September 30


What Is the Difference Between a Humidity Sensor and a Temperature Monitor?


By William Chutney

Published: September 30, 2021

Are you looking to install a new home monitor in your home that provides you with the specific details you need in order to make the house comfortable? Often people focus on the temperature inside the home as the comfort determination factor. While that certainly plays a huge role into how comfortable everyone is, there is another important consideration that you may also want to be aware of and that's the humidity level in your house.

The humidity level can make a house feel hotter, damper, and even cooler, which means simply adjusting the temperature won’t be enough. This brings us to the topic of a humidity sensor versus a temperature monitor. So, what exactly is the difference and why does it matter to you? Let’s take a closer look.

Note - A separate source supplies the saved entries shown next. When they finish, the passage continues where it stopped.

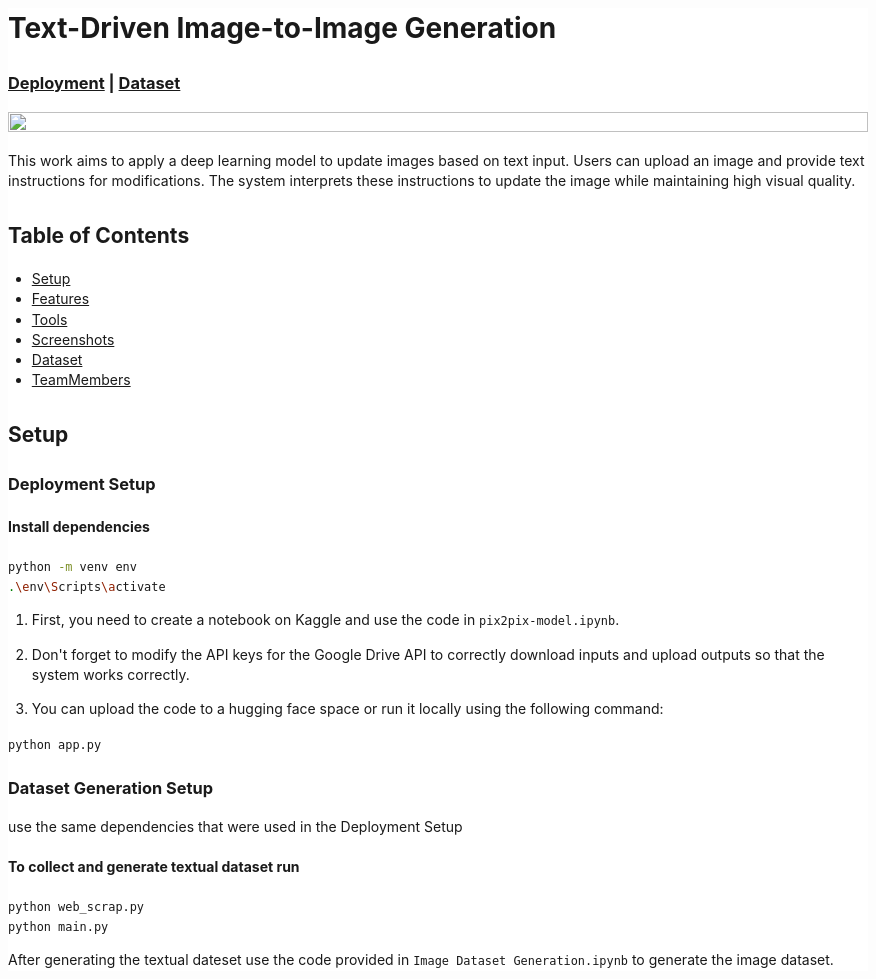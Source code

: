 # Text-Driven Image-to-Image Generation

### [Deployment](https://huggingface.co/spaces/Graduation-Proect-Team/Text_Driven_Image_to_Image_Generation) | [Dataset](https://huggingface.co/datasets/Graduation-Proect-Team/Text-Driven-I2I-Generation-Dataset)

<p align="center">
    <img src="https://github.com/user-attachments/assets/62d75c2b-f5db-4cf8-b8af-b2d2cb0dce31" width="100%" height="40%" align="center" />
</p>

This work aims to apply a deep learning model to update images based on text input. Users can upload an image and provide text instructions for modifications. The system interprets these instructions to update the image while maintaining high visual quality.

## Table of Contents

- [Setup](#Setup)
- [Features](#Features)
- [Tools](#Tools)
- [Screenshots](#Screenshots)
- [Dataset](#Dataset)
- [TeamMembers](#TeamMembers)

## Setup

### Deployment Setup

#### Install dependencies

```bash
python -m venv env
.\env\Scripts\activate
```

1. First, you need to create a notebook on Kaggle and use the code in `pix2pix-model.ipynb`.

2. Don't forget to modify the API keys for the Google Drive API to correctly download inputs and upload outputs so that the system works correctly.

3. You can upload the code to a hugging face space or run it locally using the following command:
```bash
python app.py
```

### Dataset Generation Setup
use the same dependencies that were used in the Deployment Setup

#### To collect and generate textual dataset run

```bash
python web_scrap.py
python main.py
```
After generating the textual dateset use the code provided in `Image Dataset Generation.ipynb` to generate the image dataset.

What is a Humidity Sensor?

Humidity sensors - sometimes referred to as dew sensors, are able to sense, measure, and then provide the details regarding the relative humidity that is in the air. It measures both the air temperature and the moisture since the relative humidity is determined by the ratio of moisture in the air against the highest amount of moisture that can be found in air temperature. The warmer your house is, the more moisture can be present.

The humidity level is reported as a percentage, with 100% being the highest level of humidity possible. Now, you want your home to have some humidity so that it's comfortable and not overly dry, which means anywhere between 40-50% humidity is usually preferred.

What’s the Harm in High Humidity Levels?

So why exactly should you be concerned about high humidity levels in the home? Well, obviously, the comfort factor is the first thing that comes to mind. Even if the house temperature is set to a comfortable reading, if there is high humidity present, it’s not going to feel comfortable. Then there is the fact that high humidity can bother people that suffer from things such as asthma and migraines and it can even act as a trigger.

Then we have a much more serious reason to keep the humidity levels in check, and that is the prevention of mold growth. If a home has high humidity, it means there is a lot of moisture present in the air. That moisture can lead to mold growth, which can cause all kinds of serious health issues. Basements can often be the source of high humidity levels, and it’s also common to then find mold growing in these spaces. The same can be said of bathrooms that lack proper ventilation.

What to Do When You Have High Humidity Levels?

So, what happens if you install a humidity sensor and your readings are far too high? Now what? Typically, the best step is to use a dehumidifier. Depending on the size of your home and the humidity level, you may even need to purchase a few of these units to place them around the home. There should be at least one unit on each level in order to do the best possible job.

The way a dehumidifier works is that it pulls the moisture from the air into an intake bucket. You will then need to empty that reservoir of water on a regular basis. Keep in mind it can fill up pretty fast if you have high levels of humidity.

It can also be helpful to ensure that your home is property ventilated allowing moisture to be released rather than trapped inside.

What is a Temperature Monitor?

A temperature monitor is what is found in your home's thermostat. This sensor is responsible for reading the average total temperature in your home. Depending on the thermostat unit that you choose, it may even have a remote sensor that can be transported around the house. This can help to give more accurate readings in the home.

For those who live in multi-story houses, you'll notice that the temperature may alter by a couple degrees on each floor. Because the thermostat is found on one floor, it can be difficult for it to monitor the entire home. This is where remote sensors can be extremely helpful since they can read the temperature in various areas of the home, not just one set location.

The temperature monitor inside your thermostat is what is responsible for activating your furnace for heat and your air conditioning unit for cool air. It does all the measuring and work for you, so that you can maintain a comfortable temperature in the home at all times.

What About a Combo Unit?

Now because the temperature and humidity levels are each important readings, and will allow you to adjust the furnace and air conditioning accordingly, it can be quite helpful to look for a combo unit that works hand-in-hand with one another.

Today, Smart thermostats have become quite the trend, as they are able to read all kinds of different levels and conditions in the home. Among those is often the room temperature as well as the humidity. It's taking a regular thermostat and bumping it up many levels providing homeowners with much more insight. Some of these even feature Wi-Fi so that you can look at the readings no matter whether you are at home or not.

Now keep in mind that in order for the readings to be accurate, you need to place the thermostat correctly. Experts recommend you pick a place where the unit isn't getting direct sunlight; it shouldn't be in the kitchen since it's usually the warmest room in the whole house, shouldn't be above an air vent, not near a window or door, and not in a hallway. Ideally you want your thermostat mounted on an interior wall in the middle of your home.

Each Plays an Important Role in the Comfort Level of Your Home

At the end of the day, a humidity sensor and temperature monitor are both important pieces of equipment that will help you to keep your home comfortable year-round.